The amount of CVs containing discrepancies is increasing, a new study has said.
Conducted by The Risk Advisory Group, research has revealed that over 50 per cent of 3,800 CVs had irregularities - an increase of ten per cent over the last year.
Those aged 36 to 40-years old were found to be the worst offenders, with 62.9 per cent of CVs in this age group showing inconsistencies.
An increasingly competitive labour market has been blamed by the firm as one reason why such issues are on the rise.
Sal Remtulla, the head of employee screening for The Risk Advisory Group, noted that not only is the problem worsening, the discrepancies are becoming more serious.

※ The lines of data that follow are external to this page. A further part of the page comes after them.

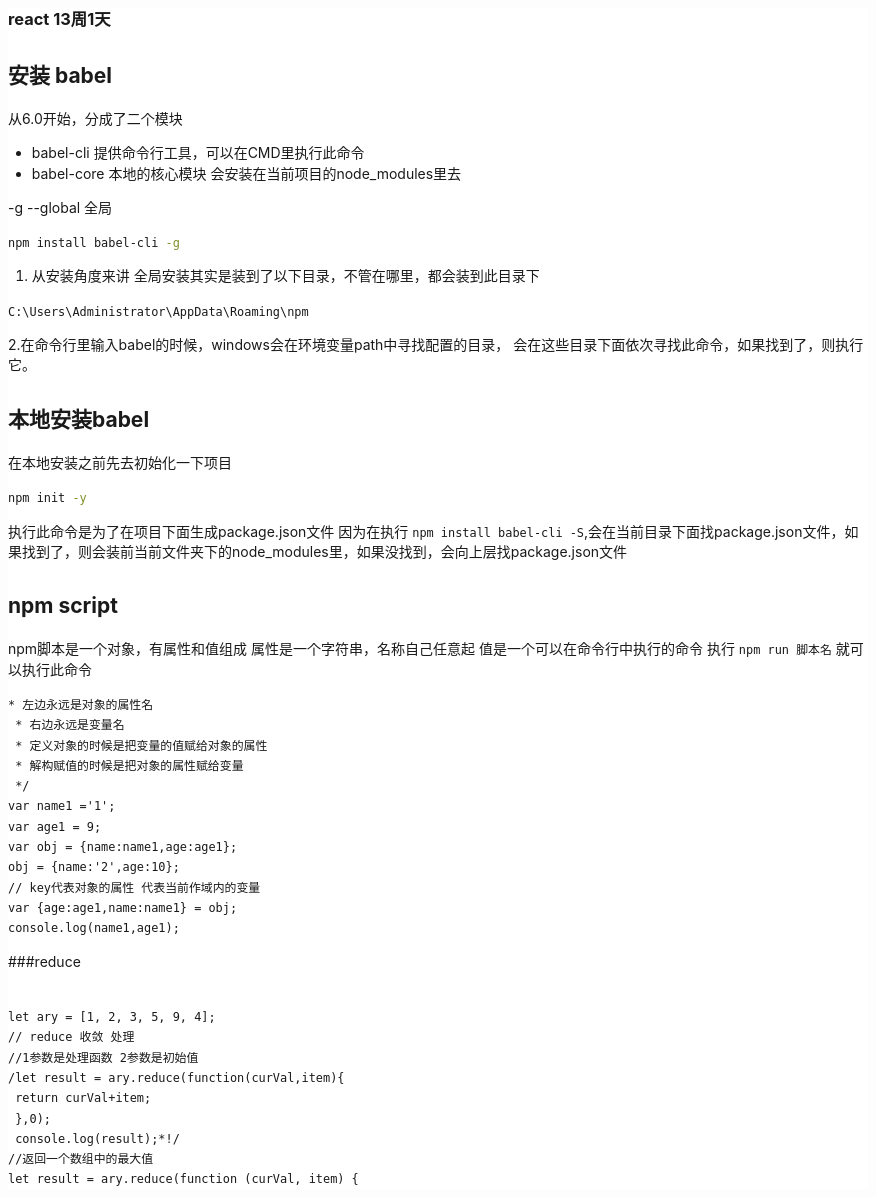 ### react 13周1天

## 安装 babel
从6.0开始，分成了二个模块
- babel-cli 提供命令行工具，可以在CMD里执行此命令
- babel-core 本地的核心模块 会安装在当前项目的node_modules里去

-g --global 全局

```sh
npm install babel-cli -g
```
1. 从安装角度来讲
全局安装其实是装到了以下目录，不管在哪里，都会装到此目录下
```
C:\Users\Administrator\AppData\Roaming\npm
```
2.在命令行里输入babel的时候，windows会在环境变量path中寻找配置的目录，
会在这些目录下面依次寻找此命令，如果找到了，则执行它。

## 本地安装babel
在本地安装之前先去初始化一下项目
```sh
npm init -y
```
执行此命令是为了在项目下面生成package.json文件
因为在执行 `npm install babel-cli -S`,会在当前目录下面找package.json文件，如果找到了，则会装前当前文件夹下的node_modules里，如果没找到，会向上层找package.json文件


## npm script
npm脚本是一个对象，有属性和值组成
属性是一个字符串，名称自己任意起
值是一个可以在命令行中执行的命令
执行 `npm run 脚本名` 就可以执行此命令





```
* 左边永远是对象的属性名
 * 右边永远是变量名
 * 定义对象的时候是把变量的值赋给对象的属性
 * 解构赋值的时候是把对象的属性赋给变量
 */
var name1 ='1';
var age1 = 9;
var obj = {name:name1,age:age1};
obj = {name:'2',age:10};
// key代表对象的属性 代表当前作域内的变量
var {age:age1,name:name1} = obj;
console.log(name1,age1);
```
###reduce 
```

let ary = [1, 2, 3, 5, 9, 4];
// reduce 收敛 处理
//1参数是处理函数 2参数是初始值
/let result = ary.reduce(function(curVal,item){
 return curVal+item;
 },0);
 console.log(result);*!/
//返回一个数组中的最大值
let result = ary.reduce(function (curVal, item) {
```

"Many of the discrepancies we uncover are simple errors of omission, but a significant number will be something more serious, such as bankruptcies, criminal convictions or even fraud against employers," she said.
She added that employers should re-evaluate their screening processes.

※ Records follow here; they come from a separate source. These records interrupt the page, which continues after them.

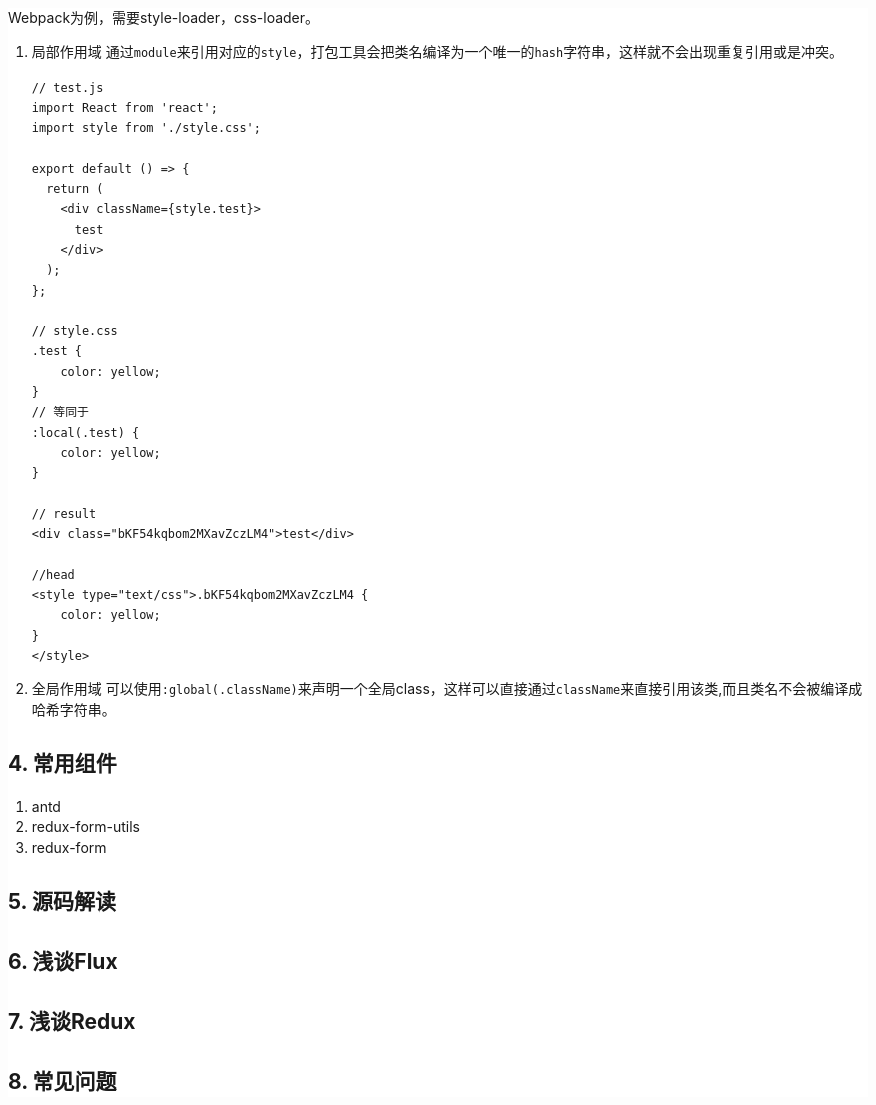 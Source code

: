 Webpack为例，需要style-loader，css-loader。

1. 局部作用域
    通过`module`来引用对应的`style`，打包工具会把类名编译为一个唯一的`hash`字符串，这样就不会出现重复引用或是冲突。
    ```
    // test.js
    import React from 'react';
    import style from './style.css';

    export default () => {
      return (
        <div className={style.test}>
          test
        </div>
      );
    };

    // style.css
    .test {
        color: yellow;
    }
    // 等同于
    :local(.test) {
        color: yellow;
    }

    // result
    <div class="bKF54kqbom2MXavZczLM4">test</div>

    //head
    <style type="text/css">.bKF54kqbom2MXavZczLM4 {
        color: yellow;
    }
    </style>
    ```
2. 全局作用域
    可以使用`:global(.className)`来声明一个全局class，这样可以直接通过`className`来直接引用该类,而且类名不会被编译成哈希字符串。

## 4. 常用组件

1. antd
2. redux-form-utils
3. redux-form

## 5. 源码解读

## 6. 浅谈Flux

## 7. 浅谈Redux

## 8. 常见问题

ClickAJob chief executive Yngve Traberg contends that CVs are only a guide, always insisting on back-up evidence for any claims made.

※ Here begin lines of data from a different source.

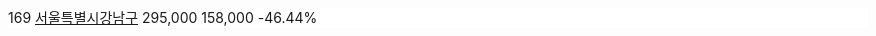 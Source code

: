   <tr class="item">
    <td>169</td>
    <td><a href="/apt/서울특별시강남구">서울특별시강남구</a></td>
    <td>295,000</td>
    <td>158,000</td>
    <td>-46.44%</td>
  </tr>

  <tr>
      <script async src="https://pagead2.googlesyndication.com/pagead/js/adsbygoogle.js?client=ca-pub-3485438051770037"
          crossorigin="anonymous"></script>
      <ins class="adsbygoogle"
          style="display:block"
          data-ad-format="fluid"
          data-ad-layout-key="-fb+5w+4e-db+86"
          data-ad-client="ca-pub-3485438051770037"
          data-ad-slot="1827090281"></ins>
      <script>
          (adsbygoogle = window.adsbygoogle || []).push({});
      </script>
  </tr>

</table>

"Any match is so critical, the employer HAS to get it right - and so does the jobseeker," he says.
"That means checking everything, especially skills and aptitude, very easily done with the huge selection of online tests now available."
Recruiters need to make all the other checks as well, as part of standard procedure, he remarks.
According to Mr Traberg: "References, character - for which psychometric tests are also essential - qualifications, ID, work permits, everything must be investigated thoroughly before any recommendation goes ahead.
"Think of it positively. It's not that we don't believe our applicants, we prefer to make sure that both clients and candidates have absolutely the best chance ever."